Police registration of cars without modern technological digitised tools that enable authentication, traffic planning and easily verifiable systems will continue to allow new vehicles to be tagged with old unused number plates and car thefts. It defies prudence that in an already inherited bloated civil service that is supposed to be subject to thorough review, there are new arbitrary appointments to fill created positions of deputy ambassadors and others. The examples go on! We cannot afford any longer to give lip service to structural, institutional and civil service reforms, while we get preoccupied with political positioning. These examples and many more beg the question of whether the new government is standing to rejuvenate the inherited near-failed state of The Gambia or merely fulfilling a political replacement.
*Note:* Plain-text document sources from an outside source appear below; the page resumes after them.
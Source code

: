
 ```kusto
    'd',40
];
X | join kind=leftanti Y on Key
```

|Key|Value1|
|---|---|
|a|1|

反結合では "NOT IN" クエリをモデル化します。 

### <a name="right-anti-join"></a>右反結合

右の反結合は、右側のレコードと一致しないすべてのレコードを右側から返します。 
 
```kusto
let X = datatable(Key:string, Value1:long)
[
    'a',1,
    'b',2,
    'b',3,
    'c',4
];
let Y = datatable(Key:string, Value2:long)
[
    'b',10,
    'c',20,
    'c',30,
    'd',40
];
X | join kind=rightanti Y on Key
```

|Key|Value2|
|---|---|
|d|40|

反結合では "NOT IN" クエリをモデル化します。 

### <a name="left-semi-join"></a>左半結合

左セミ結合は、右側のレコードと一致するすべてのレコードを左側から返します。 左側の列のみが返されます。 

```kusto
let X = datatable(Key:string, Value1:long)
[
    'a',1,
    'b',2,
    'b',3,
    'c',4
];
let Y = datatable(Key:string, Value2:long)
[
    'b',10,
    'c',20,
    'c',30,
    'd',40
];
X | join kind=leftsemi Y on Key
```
If we are poised to inherit the way things were done without the readiness to give thought and smartness to change them (business as usual), the government will not steward the common good and the system will continue to circumscribe arbitrary powers. When reforms and smart governance are neglected, the result becomes a ‘corrupted state’ in which subversion of public office for personal benefits is a norm rather than a scandal; and according to Tom Burgis, then the degree of state institutions begin to serve as instruments of the ‘mighty’ rather than ‘checks on arbitrary power’. The politicians in advanced countries would no doubt engage or have inkling for corruption if there were to be opportunities, but they would not because of ‘strong institutions’, which make them dare not risk scandals.
Can we similarly determine to change our political and governance mindset for the sake of our future generation! Our political leaders must show willingness and ability to rise to the responsibility, no matter how they fathom the enormity of the challenge – this is the hallmark of true leadership (Chinua Achebe, 1983).
Dr Assan Jaye DVM, PhD, FAAS is head of Research Training and Career Development at the Medical Research Council Unit The Gambia.